• _Your task_
Filter the entries that follow, copying every line in which the word "worklists" appears.

Content starts

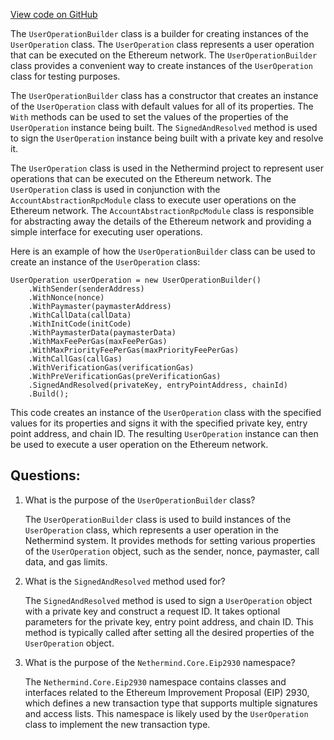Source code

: [View code on GitHub](https://github.com/NethermindEth/nethermind/src/Nethermind/Nethermind.AccountAbstraction.Test/UserOperationBuilder.cs)

The `UserOperationBuilder` class is a builder for creating instances of the `UserOperation` class. The `UserOperation` class represents a user operation that can be executed on the Ethereum network. The `UserOperationBuilder` class provides a convenient way to create instances of the `UserOperation` class for testing purposes.

The `UserOperationBuilder` class has a constructor that creates an instance of the `UserOperation` class with default values for all of its properties. The `With` methods can be used to set the values of the properties of the `UserOperation` instance being built. The `SignedAndResolved` method is used to sign the `UserOperation` instance being built with a private key and resolve it.

The `UserOperation` class is used in the Nethermind project to represent user operations that can be executed on the Ethereum network. The `UserOperation` class is used in conjunction with the `AccountAbstractionRpcModule` class to execute user operations on the Ethereum network. The `AccountAbstractionRpcModule` class is responsible for abstracting away the details of the Ethereum network and providing a simple interface for executing user operations.

Here is an example of how the `UserOperationBuilder` class can be used to create an instance of the `UserOperation` class:

```
UserOperation userOperation = new UserOperationBuilder()
    .WithSender(senderAddress)
    .WithNonce(nonce)
    .WithPaymaster(paymasterAddress)
    .WithCallData(callData)
    .WithInitCode(initCode)
    .WithPaymasterData(paymasterData)
    .WithMaxFeePerGas(maxFeePerGas)
    .WithMaxPriorityFeePerGas(maxPriorityFeePerGas)
    .WithCallGas(callGas)
    .WithVerificationGas(verificationGas)
    .WithPreVerificationGas(preVerificationGas)
    .SignedAndResolved(privateKey, entryPointAddress, chainId)
    .Build();
```

This code creates an instance of the `UserOperation` class with the specified values for its properties and signs it with the specified private key, entry point address, and chain ID. The resulting `UserOperation` instance can then be used to execute a user operation on the Ethereum network.
## Questions: 
 1. What is the purpose of the `UserOperationBuilder` class?
    
    The `UserOperationBuilder` class is used to build instances of the `UserOperation` class, which represents a user operation in the Nethermind system. It provides methods for setting various properties of the `UserOperation` object, such as the sender, nonce, paymaster, call data, and gas limits.

2. What is the `SignedAndResolved` method used for?
    
    The `SignedAndResolved` method is used to sign a `UserOperation` object with a private key and construct a request ID. It takes optional parameters for the private key, entry point address, and chain ID. This method is typically called after setting all the desired properties of the `UserOperation` object.

3. What is the purpose of the `Nethermind.Core.Eip2930` namespace?
    
    The `Nethermind.Core.Eip2930` namespace contains classes and interfaces related to the Ethereum Improvement Proposal (EIP) 2930, which defines a new transaction type that supports multiple signatures and access lists. This namespace is likely used by the `UserOperation` class to implement the new transaction type.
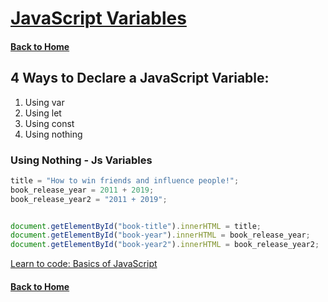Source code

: # [JavaScript Variables](./js_3_variables.html)


#### [Back to Home](https://sagarkalyan1.github.io/javascript-tutorial/)




## 4 Ways to Declare a JavaScript Variable:
1. Using var
2. Using let
3. Using const
4. Using nothing


### Using Nothing - Js Variables
```js
title = "How to win friends and influence people!";
book_release_year = 2011 + 2019;
book_release_year2 = "2011 + 2019";


document.getElementById("book-title").innerHTML = title;
document.getElementById("book-year").innerHTML = book_release_year;
document.getElementById("book-year2").innerHTML = book_release_year2;
```

[Learn to code: Basics of JavaScript](https://solvprog.com)



#### [Back to Home](https://sagarkalyan1.github.io/javascript-tutorial/)
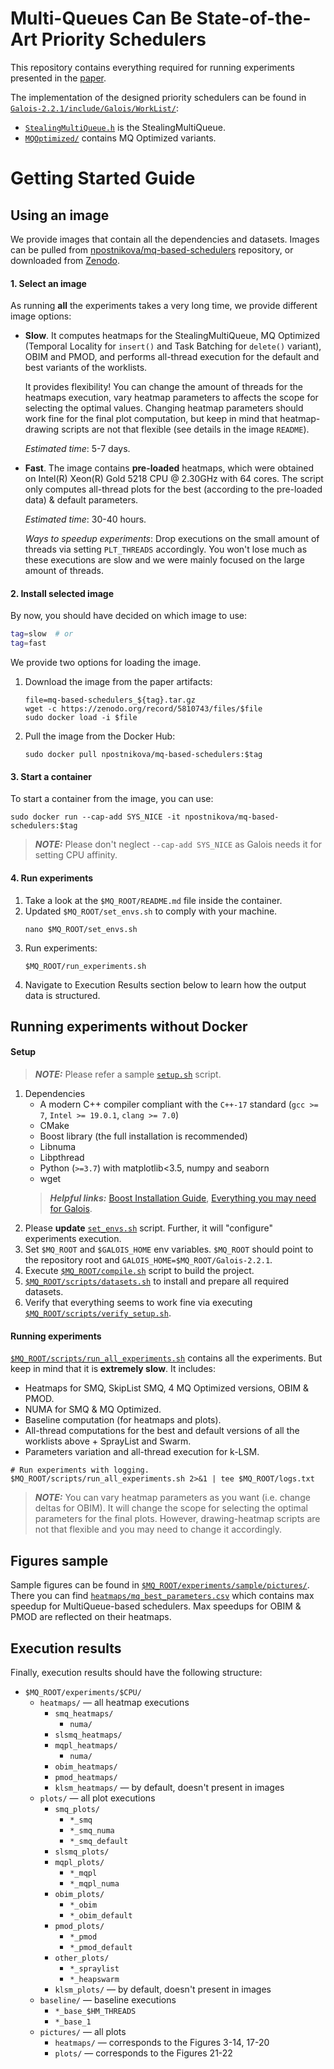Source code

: # Multi-Queues Can Be State-of-the-Art Priority Schedulers
This repository contains everything required for running experiments 
presented in the [paper](https://arxiv.org/abs/2109.00657). 

The implementation of the designed priority schedulers can be found in 
[`Galois-2.2.1/include/Galois/WorkList/`](Galois-2.2.1/include/Galois/WorkList/):
* [`StealingMultiQueue.h`](Galois-2.2.1/include/Galois/WorkList/StealingMultiQueue.h) is the StealingMultiQueue.
* [`MQOptimized/`](Galois-2.2.1/include/Galois/WorkList/MQOptimized) contains MQ Optimized variants.
# Getting Started Guide

## Using an image
We provide images that contain all the dependencies and datasets. Images can be pulled from
[npostnikova/mq-based-schedulers](https://hub.docker.com/repository/docker/npostnikova/mq-based-schedulers) repository,
or downloaded from [Zenodo](https://zenodo.org/record/5810743).

#### 1. Select an image
As running **all** the experiments takes a very long time, we provide different image options:

* **Slow**. It computes heatmaps for the StealingMultiQueue, MQ Optimized 
(Temporal Locality for `insert()` and Task Batching for `delete()` variant), OBIM and PMOD, and performs all-thread 
execution for the default and best variants of the worklists. 

    It provides flexibility! You can change the amount of threads for the heatmaps execution,
    vary heatmap parameters to affects the scope for selecting the optimal values. 
    Changing heatmap parameters should work fine
    for the final plot computation, but keep in mind that heatmap-drawing scripts are not that 
    flexible (see details in the image `README`).
     
    *Estimated time*: 5-7 days.

* **Fast**. The image contains **pre-loaded** heatmaps, which were obtained 
 on Intel(R) Xeon(R) Gold 5218 CPU @ 2.30GHz with 64 cores. The script only computes all-thread plots for the best (according to the pre-loaded data) 
& default parameters.
    
    *Estimated time*: 30-40 hours.
    
    *Ways to speedup experiments*:  Drop executions on the small amount of threads via setting `PLT_THREADS` accordingly.
    You won't lose much as these executions are slow and 
    we were mainly focused on the large amount of threads.
#### 2. Install selected image
By now, you should have decided on which image to use:
```bash
tag=slow  # or
tag=fast
``` 
We provide two options for loading the image. 
1) Download the image from the paper artifacts:
    ```
    file=mq-based-schedulers_${tag}.tar.gz
    wget -c https://zenodo.org/record/5810743/files/$file
    sudo docker load -i $file
    ```
2) Pull the image from the Docker Hub:
    ```
    sudo docker pull npostnikova/mq-based-schedulers:$tag
    ```
#### 3. Start a container
To start a container from the image, you can use:
```
sudo docker run --cap-add SYS_NICE -it npostnikova/mq-based-schedulers:$tag
``` 
> **_NOTE:_**  Please don't neglect `--cap-add SYS_NICE` as Galois needs it
> for setting CPU affinity.

#### 4. Run experiments
1. Take a look at the `$MQ_ROOT/README.md` file inside the container.
2. Updated `$MQ_ROOT/set_envs.sh` to comply with your machine.
    ```
    nano $MQ_ROOT/set_envs.sh
    ```
3. Run experiments:
    ```
    $MQ_ROOT/run_experiments.sh
    ```
4. Navigate to Execution Results section below to learn how the 
output data is structured.

## Running experiments without Docker
#### Setup
> **_NOTE:_**  Please refer a sample [`setup.sh`](setup.sh) script.
1. Dependencies
    * A modern C++ compiler compliant with the `C++-17` standard (`gcc >= 7`, `Intel >= 19.0.1`, `clang >= 7.0`)
    * CMake
    * Boost library (the full installation is recommended)
    * Libnuma
    * Libpthread
    * Python (`>=3.7`) with matplotlib<3.5, numpy and seaborn
    * wget
    > **_Helpful links:_** 
    [Boost Installation Guide](https://www.boost.org/doc/libs/1_66_0/more/getting_started/unix-variants.html),
    [Everything you may need for Galois](https://github.com/IntelligentSoftwareSystems/Galois/blob/master/README.md).
2. Please **update** [`set_envs.sh`](set_envs.sh) script. Further, it will "configure" experiments execution.
3. Set `$MQ_ROOT` and `$GALOIS_HOME` env variables. `$MQ_ROOT` should point to 
the repository root and `GALOIS_HOME=$MQ_ROOT/Galois-2.2.1`.
4. Execute [`$MQ_ROOT/compile.sh`](compile.sh) script to build the project.
5. [`$MQ_ROOT/scripts/datasets.sh`](scripts/datasets.sh) to install and prepare all required datasets.
6. Verify that everything seems to work fine via executing 
[`$MQ_ROOT/scripts/verify_setup.sh`](scripts/verify_setup.sh).

#### Running experiments
[`$MQ_ROOT/scripts/run_all_experiments.sh`](scripts/run_all_experiments.sh) 
contains all the experiments.
But keep in mind that it is **extremely slow**. 
It includes:
* Heatmaps for SMQ, SkipList SMQ, 4 MQ Optimized versions, OBIM & PMOD.
* NUMA for SMQ & MQ Optimized.
* Baseline computation (for heatmaps and plots).
* All-thread computations for the best and default versions of all the worklists 
above + SprayList and Swarm.
* Parameters variation and all-thread execution for k-LSM.

```
# Run experiments with logging.
$MQ_ROOT/scripts/run_all_experiments.sh 2>&1 | tee $MQ_ROOT/logs.txt
```
> **_NOTE:_**  You can vary heatmap parameters as you want (i.e. change deltas for OBIM).
> It will change the scope for selecting the optimal parameters for the final plots.
> However, drawing-heatmap scripts are not that flexible and you may need to change it accordingly.

## Figures sample
Sample figures can be found in [`$MQ_ROOT/experiments/sample/pictures/`](experiments/sample/pictures).
There you can find [`heatmaps/mq_best_parameters.csv`](experiments/sample/pictures/heatmaps/mq_best_parameters.csv) 
which contains max speedup for MultiQueue-based
schedulers. Max speedups for OBIM & PMOD are reflected on their heatmaps.

## Execution results
Finally, execution results should have the following structure:
* `$MQ_ROOT/experiments/$CPU/`
    * `heatmaps/` — all heatmap executions
        * `smq_heatmaps/`
            * `numa/`
        * `slsmq_heatmaps/`
        * `mqpl_heatmaps/`
            * `numa/`
        * `obim_heatmaps/`
        * `pmod_heatmaps/`
        * `klsm_heatmaps/` — by default, doesn't present in images
    * `plots/` — all plot executions
        * `smq_plots/`
            * `*_smq`
            * `*_smq_numa`
            * `*_smq_default`
        * `slsmq_plots/`
        * `mqpl_plots/`
            * `*_mqpl`
            * `*_mqpl_numa`
        * `obim_plots/`
            * `*_obim`
            * `*_obim_default`
        * `pmod_plots/`
            * `*_pmod`
            * `*_pmod_default`
        * `other_plots/`
            * `*_spraylist`
            * `*_heapswarm`
        * `klsm_plots/` — by default, doesn't present in images
    * `baseline/` — baseline executions 
        * `*_base_$HM_THREADS`
        * `*_base_1`
    * `pictures/` — all plots
        * `heatmaps/` — corresponds to the Figures 3-14, 17-20
        * `plots/` — corresponds to the Figures 21-22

Content ends

• _Output below_
execution for the default and best variants of the worklists. 
* All-thread computations for the best and default versions of all the worklists 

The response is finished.